While U.S. office markets are showings signs of improvement, the U.S. multifamily housing markets are deteriorating, as the single family housing starts to rebound. In this scenario, we believe investors should go long Boston Properties (BXP) and short Equity Residential (EQR), both operating in the U.S. office REITs and U.S. multifamily REITs sector, respectively.
U.S. Office Markets:
U.S. office markets have shown an improvement despite the sluggish pace of the country's general economy. Countrywide office rentals are increasing, while vacancy rates have touched their lowest levels in three years. We believe the lack of construction of new office facilities has led to the improvement in the U.S. office space markets. Nationwide vacant office space came down from 17.2% in the second quarter to 17.1% in the third quarter of the current year. Nationwide asking rent climbed 21 basis points to $28.23 per square foot from the second quarter to the third quarter of the current year. Energy and technology companies, with a large presence in San Francisco, California, New York and Boston, are said to be driving much of the improvement in the U.S. office space.
Compared to the historic average of 6.5 million square feet per year, office leasing in the San Francisco region totaled 4.5 million square feet during the first half of the current year. Office leasing has never been over 4 million since 2004. Office rents in the region have climbed 10.1% to $42.63 per square feet over the first half of the current year. Colliers International expects the rents to climb another 10% in 2013. Therefore, we believe the office REITs with exclusive or large presence in the region will benefit. We have identified Boston Properties to be one of the beneficiaries.

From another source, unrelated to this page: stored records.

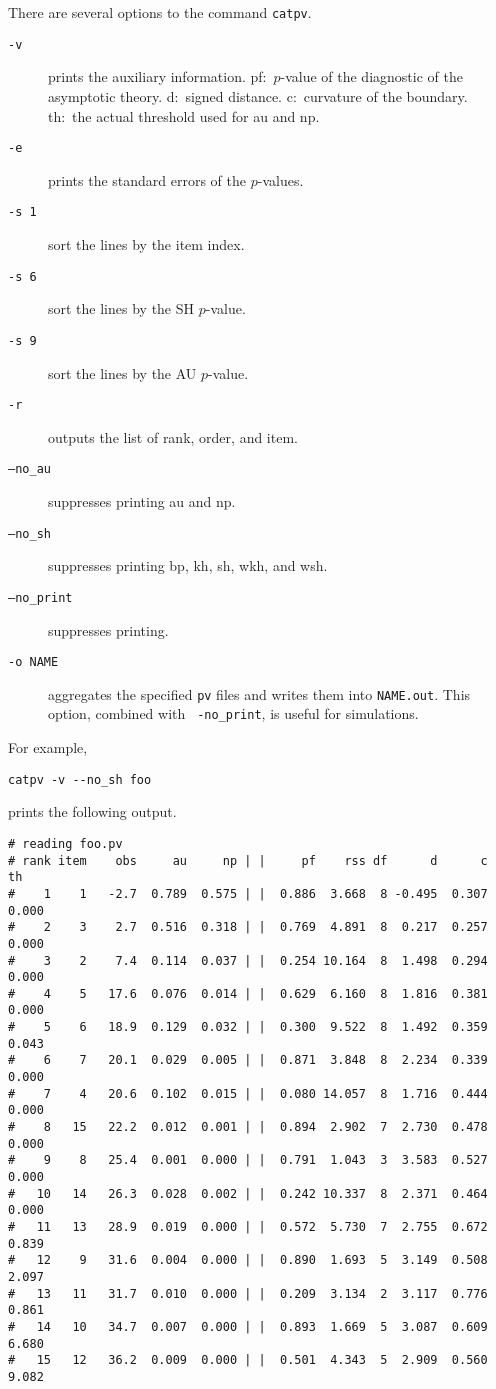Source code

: \documentclass[12pt]{article}
\begin{document}
There are several options to the command {\tt catpv}. 
\begin{description}
 \item[\tt -v] prints the auxiliary information. pf:~$p$-value of the
	    diagnostic of the asymptotic theory. d:~signed
	    distance. c:~curvature of the boundary. th:~the actual
	    threshold used for au and np.
 \item[\tt -e] prints the standard errors of the $p$-values.
 \item[\tt -s 1] sort the lines by the item index.
 \item[\tt -s 6] sort the lines by the SH $p$-value.
 \item[\tt -s 9] sort the lines by the AU $p$-value.
 \item[\tt -r] outputs the list of rank, order, and item.
 \item[\tt --no{\_}au]  suppresses printing au and np.
 \item[\tt --no{\_}sh]  suppresses printing bp, kh, sh, wkh, and wsh.
 \item[\tt --no{\_}print]  suppresses printing.
 \item[\tt -o NAME] aggregates the specified {\tt pv} files and writes
	    them into {\tt NAME.out}. This option, combined with {\tt
	    -no{\_}print}, is useful for simulations.
\end{description}
For example,
\begin{verbatim}
catpv -v --no_sh foo
\end{verbatim}
prints the following output.
{\small \begin{verbatim}
# reading foo.pv
# rank item    obs     au     np | |     pf    rss df      d      c     th
#    1    1   -2.7  0.789  0.575 | |  0.886  3.668  8 -0.495  0.307  0.000
#    2    3    2.7  0.516  0.318 | |  0.769  4.891  8  0.217  0.257  0.000
#    3    2    7.4  0.114  0.037 | |  0.254 10.164  8  1.498  0.294  0.000
#    4    5   17.6  0.076  0.014 | |  0.629  6.160  8  1.816  0.381  0.000
#    5    6   18.9  0.129  0.032 | |  0.300  9.522  8  1.492  0.359  0.043
#    6    7   20.1  0.029  0.005 | |  0.871  3.848  8  2.234  0.339  0.000
#    7    4   20.6  0.102  0.015 | |  0.080 14.057  8  1.716  0.444  0.000
#    8   15   22.2  0.012  0.001 | |  0.894  2.902  7  2.730  0.478  0.000
#    9    8   25.4  0.001  0.000 | |  0.791  1.043  3  3.583  0.527  0.000
#   10   14   26.3  0.028  0.002 | |  0.242 10.337  8  2.371  0.464  0.000
#   11   13   28.9  0.019  0.000 | |  0.572  5.730  7  2.755  0.672  0.839
#   12    9   31.6  0.004  0.000 | |  0.890  1.693  5  3.149  0.508  2.097
#   13   11   31.7  0.010  0.000 | |  0.209  3.134  2  3.117  0.776  0.861
#   14   10   34.7  0.007  0.000 | |  0.893  1.669  5  3.087  0.609  6.680
#   15   12   36.2  0.009  0.000 | |  0.501  4.343  5  2.909  0.560  9.082
\end{verbatim}}
\end{document}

Boston Properties owns and operates office facilities largely in Boston, New York and the San Francisco regions. All three regions led the surge in office rents and decline in office vacancy rates. At the end of the second quarter, the company generated almost 37% of revenues from properties in Boston, followed by 26% and 11.6% from New York and the San Francisco regions, respectively.
BXP's stock has seen around 10% price appreciation since the beginning of the year, and trades at an FFO yield of 5.55%. We believe the company is well positioned to benefit from the improving U.S. office markets.
U.S. Multifamily Housing Markets:
The situation in the U.S. apartment or multifamily REITs markets is quite the opposite. As U.S. housing markets witness a rebound, the U.S. multifamily housing has witnessed a decline. Single family housing construction jumped 5.5% in the month of September 2012, which is the fasted since April 2010. Single family housing permits also increased 0.2%, the highest since March 2010. This has an inverse relation with multifamily housing.
Equity Residential :
Within the residential REITs sector of the U.S., Equity Residential operates as a large cap REIT with ownership development and management of high quality apartment properties. The company was also recently downgraded from neutral to sell by Goldman Sachs on lower return potential. Analysts at Goldman Sachs are of the view that the company has limited opportunity to advance its bottom line given the fundamentals in the U.S. multifamily housing markets. The stock that has seen over a 1% decline in its price since the beginning of the year, and is trading at an FFO yield of 4.5%. Therefore, we recommend our investors to short the stock on its poor earnings growth potential.
Disclosure: I have no positions in any stocks mentioned, and no plans to initiate any positions within the next 72 hours.